In-Process State (Non-durable, in-memory)
Configure with backend = "in_process" (the default).
| Field | Type | Default | Description |
|---|---|---|---|
| vnode_capacity | u32 | 256 | Number of virtual nodes to divide the hash ring into. |
Local State (Durable, local filesystem)
Configure with backend = "local".
| Field | Type | Default | Description |
|---|---|---|---|
| path | String | required | Local directory path where state partitions are stored. |
| instance_id | String | "local" | Auditable instance identity written to checkpoint metadata. |
| vnode_capacity | u32 | 256 | Number of virtual nodes. |
Object Store State (Durable, shared storage)

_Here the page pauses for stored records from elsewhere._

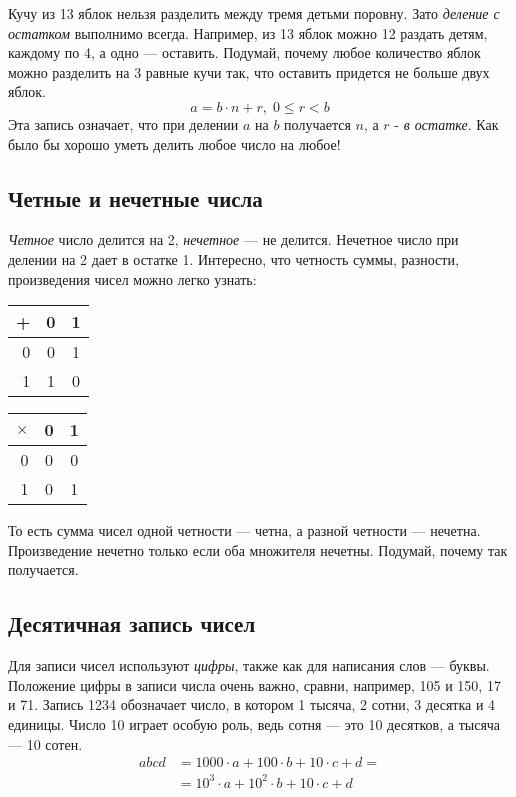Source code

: \documentclass[a4paper,12pt]{article}
\begin{document}
    Кучу из 13 яблок нельзя разделить между тремя детьми поровну.
    Зато \emph{деление с остатком} выполнимо всегда. Например,
    из 13 яблок можно 12 раздать детям, каждому по 4, а 
    одно --- оставить.
    Подумай, почему любое количество яблок 
    можно разделить на 3 равные кучи так, что оставить придется не 
    больше двух яблок.
    \[
    a = b\cdot n + r, \; 0 \leqslant r < b 
    \]   
    Эта запись означает, что при делении $a$ на $b$ получается $n$, а 
    $r$ - \emph{в остатке}.
    Как было бы хорошо уметь делить любое число на любое!
    
    \subsection{Четные и нечетные числа}
    \emph{Четное} число делится на 2, \emph{нечетное} --- не делится. Нечетное число 
    при делении на 2 дает в остатке 1. Интересно, что четность суммы, разности,
    произведения чисел можно легко узнать:

    \vspace*{\baselineskip}
    
    \begin{tabular}{r|cc}
        + & 0 & 1 \\
        \hline
        0 & 0 & 1 \\
        1 & 1 & 0
    \end{tabular}
    \qquad
    \begin{tabular}{r|cc}
        $\times$ & 0 & 1 \\
        \hline
        0     & 0 & 0 \\
        1     & 0 & 1 \\
    \end{tabular}

    \vspace*{\baselineskip}

    То есть сумма чисел одной четности --- четна, а разной четности --- нечетна.
    Произведение нечетно только если оба множителя нечетны. Подумай, почему
    так получается.

    \subsection{Десятичная запись чисел}
    Для записи чисел используют \emph{цифры}, также как для написания слов --- буквы.
    Положение цифры в записи числа очень важно, сравни, например, 105 и 150, 17 и 71.
    Запись 1234 обозначает число, в котором 1 тысяча, 2 сотни, 3 десятка и 4 единицы.
    Число 10 играет особую роль, ведь сотня --- это 10 десятков, а тысяча --- 10 
    сотен. 
    \begin{align*}
        abcd &= 1000\cdot a + 100\cdot b + 10\cdot c +  d = \\
             &= 10^3\cdot a + 10^2\cdot b + 10\cdot c + d  
    \end{align*}
\end{document}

Configure with backend = "object_store". Essential for cluster mode deployments.
| Field | Type | Default | Description |
|---|---|---|---|
| url | String | required | Shared storage URL (currently "file://..."; cloud schemes such as "s3://"/"gs://"/"az://" are not yet implemented). |
| instance_id | String | required | This node's unique ID, used for writer fencing. |
| vnode_capacity | u32 | 256 | Total virtual nodes for the cluster layout. |
| vnodes | Array<u32> | none | Static list of vnodes assigned to this node (only used for static/non-cluster layouts). |
| merger_instance | String | none | The node that compiles partial sink outputs (only used in static modes). |
| discovery | String | "static" | Membership discovery mode: "static" or "dynamic" (gossip). |
| seed_peers | Array<String> | [] | Seed peer addresses for dynamic chitchat discovery. |
[checkpoint]
| Field | Type | Default | Description |
|---|---|---|---|
| url | String | "file:///tmp/laminardb/checkpoints" | Storage URL. file:///, s3://, gs:// |
| interval | Duration | "10s" | Checkpoint interval. Supports humantime: "10s", "1m", "500ms" |
| storage | Map | {} | Cloud storage credentials. Keys: aws_access_key_id, aws_region, etc. |
| tiering | Section | none | Optional S3 storage class tiering. See Tiering. |
[checkpoint]
url = "s3://my-bucket/laminardb/checkpoints"
interval = "30s"
[checkpoint.storage]
aws_region = "us-east-1"
aws_access_key_id = "${AWS_ACCESS_KEY_ID}"
aws_secret_access_key = "${AWS_SECRET_ACCESS_KEY}"
Console UI & Control API
The Console UI is a web client that lets you inspect your streaming SQL nodes, view lineage dependency graphs, and author queries. You can access the hosted console at laminardb.github.io/laminardb-console-ui.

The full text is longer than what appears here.